Monday, 4 May 2020

Be Careful What You Think

There was lots of rage and joy in last Friday’s coronavirus testing figures. Pro government voices were of course, ecstatic that the nominal target had been reached even though they knew not whether it was particularly significant. On the other side of the fence, obviously, the narrative was that the government had cheated, by changing the accounting method. This detail was rebuked later in the day at the press conference where the extra-governmental advisor made it clear that the method had not changed.  None of this matters though, because you will tend to believe whatever your tribe believes, and even if you imagine you don’t belong to a tribe, you do.

No, you really do. One of the more egregious attributes of tribalism is convincing yourself that you are impartial. You think you can spot when others are being partisan in the way they are using and disseminating information, but it is almost impossible to turn the spotlight on yourself. We can all appear neutral and understand and empathise with both sides of an argument from the outside, but as soon as we are on either side, try as we might, we lose that noble ability. Probably not more than a handful of people can do otherwise and I expect they are all mystics, sitting in splendid isolation on misty mountain tops.

It is pretty much hard wired into us to adopt a position and stick to it. But it is possible to shift an entire group’s attitude to a particular issue and have them believe they have not altered their stance at all.

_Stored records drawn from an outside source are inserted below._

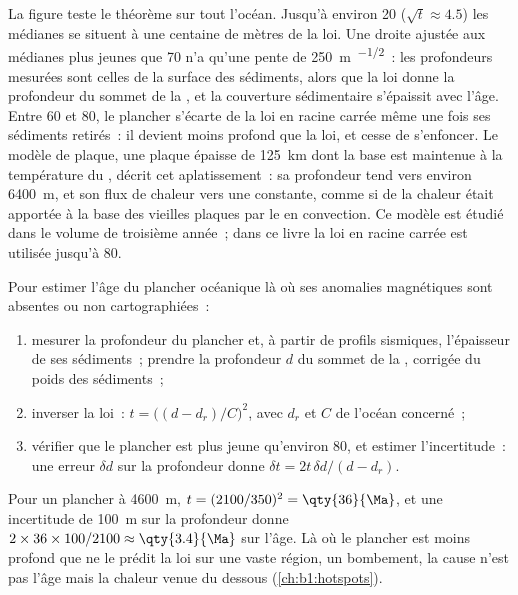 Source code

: La figure teste le théorème sur tout l'océan. Jusqu'à environ
\qty{20}{\Ma} ($\sqrt t \approx 4.5$) les médianes se situent à une centaine de
mètres de la loi. Une droite ajustée aux médianes plus jeunes
que \qty{70}{\Ma} n'a qu'une pente de \qty{250}{m.\Ma^{-1/2}}~: les profondeurs mesurées
sont celles de la surface des sédiments, alors que la loi donne la profondeur du
sommet de la , et la couverture sédimentaire s'épaissit avec l'âge. Entre 60 et
\qty{80}{\Ma}, le plancher s'écarte de la loi en racine carrée même une fois ses
sédiments retirés~: il devient moins profond que la loi, et cesse de s'enfoncer.
Le modèle de plaque, une plaque épaisse de \qty{125}{km} dont la base est maintenue à la
température du , décrit cet aplatissement~: sa profondeur tend vers environ
\qty{6400}{m}, et son flux de chaleur vers une constante, comme si de la chaleur était apportée à la
base des vieilles plaques par le  en convection. Ce modèle est étudié dans le
volume de troisième année~; dans ce livre la loi en racine carrée est utilisée jusqu'à \qty{80}{\Ma}.

\begin{method}\label{met:b1:rifts-ridges-margins:age-from-depth}
Pour estimer l'âge du plancher océanique là où ses anomalies magnétiques sont absentes ou
non cartographiées~:
\begin{enumerate}
  \item mesurer la profondeur du plancher et, à partir de profils sismiques,
        l'épaisseur de ses sédiments~; prendre la profondeur $d$ du sommet de la ,
        corrigée du poids des sédiments~;
  \item inverser la loi~: $t = \bigl((d - d_r)/C\bigr)^2$, avec $d_r$ et $C$ de
        l'océan concerné~;
  \item vérifier que le plancher est plus jeune qu'environ \qty{80}{\Ma}, et estimer
        l'incertitude~: une erreur $\delta d$ sur la profondeur donne
        $\delta t = 2t\,\delta d/(d - d_r)$.
\end{enumerate}
\end{method}

Pour un plancher à \qty{4600}{m}, $t = (2100/350)^2 = \qty{36}{\Ma}$, et une
incertitude de \qty{100}{m} sur la profondeur donne $2\times36\times100/2100 \approx
\qty{3.4}{\Ma}$ sur l'âge. Là où le plancher est moins profond que ne le prédit la loi sur
une vaste région, un bombement, la cause n'est pas l'âge mais la chaleur venue du dessous
(\cref{ch:b1:hotspots}).

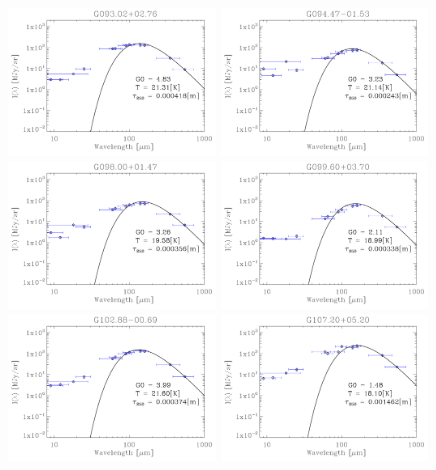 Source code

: \begin{figure}
\includegraphics[trim=-1mm -1mm -1mm -1mm, clip, width=55mm]{appB/appB_24.pdf}
\includegraphics[trim=-1mm -1mm -1mm -1mm, clip, width=55mm]{appB/appB_25.pdf}
\includegraphics[trim=-1mm -1mm -1mm -1mm, clip, width=55mm]{appB/appB_26.pdf}
\includegraphics[trim=-1mm -1mm -1mm -1mm, clip, width=55mm]{appB/appB_27.pdf}
\includegraphics[trim=-1mm -1mm -1mm -1mm, clip, width=55mm]{appB/appB_28.pdf}
\includegraphics[trim=-1mm -1mm -1mm -1mm, clip, width=55mm]{appB/appB_29.pdf}

\end{figure}
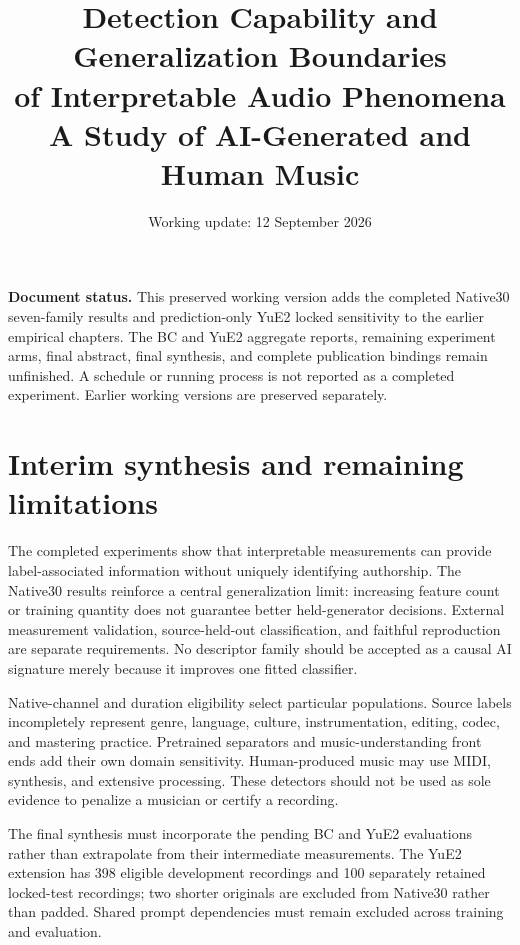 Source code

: \documentclass[11pt,a4paper]{article}
\title{Detection Capability and Generalization Boundaries\\of Interpretable Audio Phenomena\\
\large A Study of AI-Generated and Human Music}
\author{}
\date{Working update: 12 September 2026}
\begin{document}
\maketitle
\noindent\textbf{Document status.} This preserved working version adds the completed
Native30 seven-family results and prediction-only YuE2 locked sensitivity to
the earlier empirical chapters. The BC and YuE2 aggregate reports, remaining
experiment arms, final abstract, final synthesis, and complete publication bindings
remain unfinished. A schedule or running process is not reported as a completed
experiment. Earlier working versions are preserved separately.
\tableofcontents
\clearpage












\section{Interim synthesis and remaining limitations}
The completed experiments show that interpretable measurements can provide
label-associated information without uniquely identifying authorship. The
Native30 results reinforce a central generalization limit: increasing feature
count or training quantity does not guarantee better held-generator decisions.
External measurement validation, source-held-out classification, and faithful
reproduction are separate requirements. No descriptor family should be accepted
as a causal AI signature merely because it improves one fitted classifier.

Native-channel and duration eligibility select particular populations. Source
labels incompletely represent genre, language, culture, instrumentation, editing,
codec, and mastering practice. Pretrained separators and music-understanding
front ends add their own domain sensitivity. Human-produced music may use MIDI,
synthesis, and extensive processing. These detectors should not be used as sole
evidence to penalize a musician or certify a recording.

The final synthesis must incorporate the pending BC and YuE2 evaluations rather
than extrapolate from their intermediate measurements. The YuE2 extension has
398 eligible development recordings and 100 separately retained locked-test
recordings; two shorter originals are excluded from Native30 rather than padded.
Shared prompt dependencies must remain excluded across training and evaluation.



\end{document}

What you believe now is what you always believed. That is called propaganda and it is a deliberate act. Everybody thinks they understand propaganda and would recognise it when they see it. But if this was the case it wouldn't work. The fact that it does work shows how little we understand and can recognise it.

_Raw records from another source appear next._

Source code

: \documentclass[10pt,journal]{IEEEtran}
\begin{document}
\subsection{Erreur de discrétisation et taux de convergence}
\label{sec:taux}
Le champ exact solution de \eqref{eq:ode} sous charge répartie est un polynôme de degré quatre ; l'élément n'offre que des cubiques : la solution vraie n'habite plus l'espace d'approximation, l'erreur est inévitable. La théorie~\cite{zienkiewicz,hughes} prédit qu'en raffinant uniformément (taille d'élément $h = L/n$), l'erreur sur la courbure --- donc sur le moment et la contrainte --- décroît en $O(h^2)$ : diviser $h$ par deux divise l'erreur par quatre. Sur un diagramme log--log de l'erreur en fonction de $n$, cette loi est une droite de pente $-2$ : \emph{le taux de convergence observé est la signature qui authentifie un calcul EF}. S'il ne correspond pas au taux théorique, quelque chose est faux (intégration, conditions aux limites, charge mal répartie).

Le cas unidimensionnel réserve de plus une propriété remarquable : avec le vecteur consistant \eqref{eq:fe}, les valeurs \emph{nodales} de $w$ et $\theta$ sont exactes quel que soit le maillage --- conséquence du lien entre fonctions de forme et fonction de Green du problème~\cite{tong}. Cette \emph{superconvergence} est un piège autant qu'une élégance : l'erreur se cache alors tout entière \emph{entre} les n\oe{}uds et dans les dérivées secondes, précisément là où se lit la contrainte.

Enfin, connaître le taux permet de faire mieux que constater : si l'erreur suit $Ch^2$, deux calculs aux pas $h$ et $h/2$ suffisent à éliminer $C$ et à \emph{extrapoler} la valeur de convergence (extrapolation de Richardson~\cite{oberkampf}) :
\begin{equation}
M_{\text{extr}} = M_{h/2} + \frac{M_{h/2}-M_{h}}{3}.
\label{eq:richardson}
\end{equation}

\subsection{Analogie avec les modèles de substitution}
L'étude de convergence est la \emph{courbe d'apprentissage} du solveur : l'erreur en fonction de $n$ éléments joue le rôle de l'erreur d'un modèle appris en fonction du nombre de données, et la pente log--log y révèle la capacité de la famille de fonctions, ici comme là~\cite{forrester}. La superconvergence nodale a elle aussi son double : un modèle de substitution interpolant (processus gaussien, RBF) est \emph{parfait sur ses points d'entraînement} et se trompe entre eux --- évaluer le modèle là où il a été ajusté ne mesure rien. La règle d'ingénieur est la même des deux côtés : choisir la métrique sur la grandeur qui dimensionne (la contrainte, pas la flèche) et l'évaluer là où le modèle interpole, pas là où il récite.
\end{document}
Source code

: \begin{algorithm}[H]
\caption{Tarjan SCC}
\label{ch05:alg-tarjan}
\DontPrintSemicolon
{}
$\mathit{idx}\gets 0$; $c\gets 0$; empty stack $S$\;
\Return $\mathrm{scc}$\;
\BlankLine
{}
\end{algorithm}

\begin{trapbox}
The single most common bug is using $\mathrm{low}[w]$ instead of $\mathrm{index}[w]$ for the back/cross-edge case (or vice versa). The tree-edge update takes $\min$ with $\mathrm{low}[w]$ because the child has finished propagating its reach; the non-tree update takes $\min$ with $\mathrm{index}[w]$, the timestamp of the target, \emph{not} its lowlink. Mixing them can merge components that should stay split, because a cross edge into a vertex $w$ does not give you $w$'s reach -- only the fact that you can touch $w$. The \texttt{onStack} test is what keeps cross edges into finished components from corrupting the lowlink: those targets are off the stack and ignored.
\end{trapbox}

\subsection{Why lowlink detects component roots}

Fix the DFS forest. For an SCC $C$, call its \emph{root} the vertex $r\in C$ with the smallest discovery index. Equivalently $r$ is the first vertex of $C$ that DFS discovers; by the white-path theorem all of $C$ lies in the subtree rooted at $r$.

Propaganda relies on pushing a limited and uncomplicated message. Keep on doing it and the more you see people you respect repeating the point the more your groupthink-led brain will lead you to accept it. A famous propagandist of the last century had this to say: “The receptivity of the masses is very limited, their intelligence is small, but their power of forgetting is enormous. In consequence of these facts, all effective propaganda must be limited to a very few points and must harp on these in slogans until the last member of the public understands what you want him to understand by your slogan.”

If you doubt the effectiveness of simple messaging, consider fashion. You laugh now at the clothes you wore in your teens, just as you laugh at what teens are wearing now. But you all went there. You bought gadgetry which didn’t work. You all signed up to social media, even if you don’t use it a lot. The weight of the crowd is a heavy one to bear and few can resist it. Those who do are either true mavericks, or they are fooling themselves. Can you honestly claim to be a maverick? How’s the rarefied air up that mountain, by the way?


So, before you proffer an opinion about the response to the government’s handling of the coronavirus pandemic. Before you give your opinion on whether and how we should suspend the lockdown, how and who we should test or how long it will take to develop a vaccine. If you intend to opine about the state of the economy and the prospects for recovery and whether or not life will be the same afterwards. Before you do any of that, take a moment to have a good long think about whether that opinion you are about to give is actually your own.

1 comment:

  1. But Gatsby I have been a supporter of right wing politics all my life. I am a dyed in the wool card carrying party member, we are a blessed society of free thinking independent minded citizens. Not in any way to be confused with the sniveling small minded sheep who squander their votes on left wing idiots.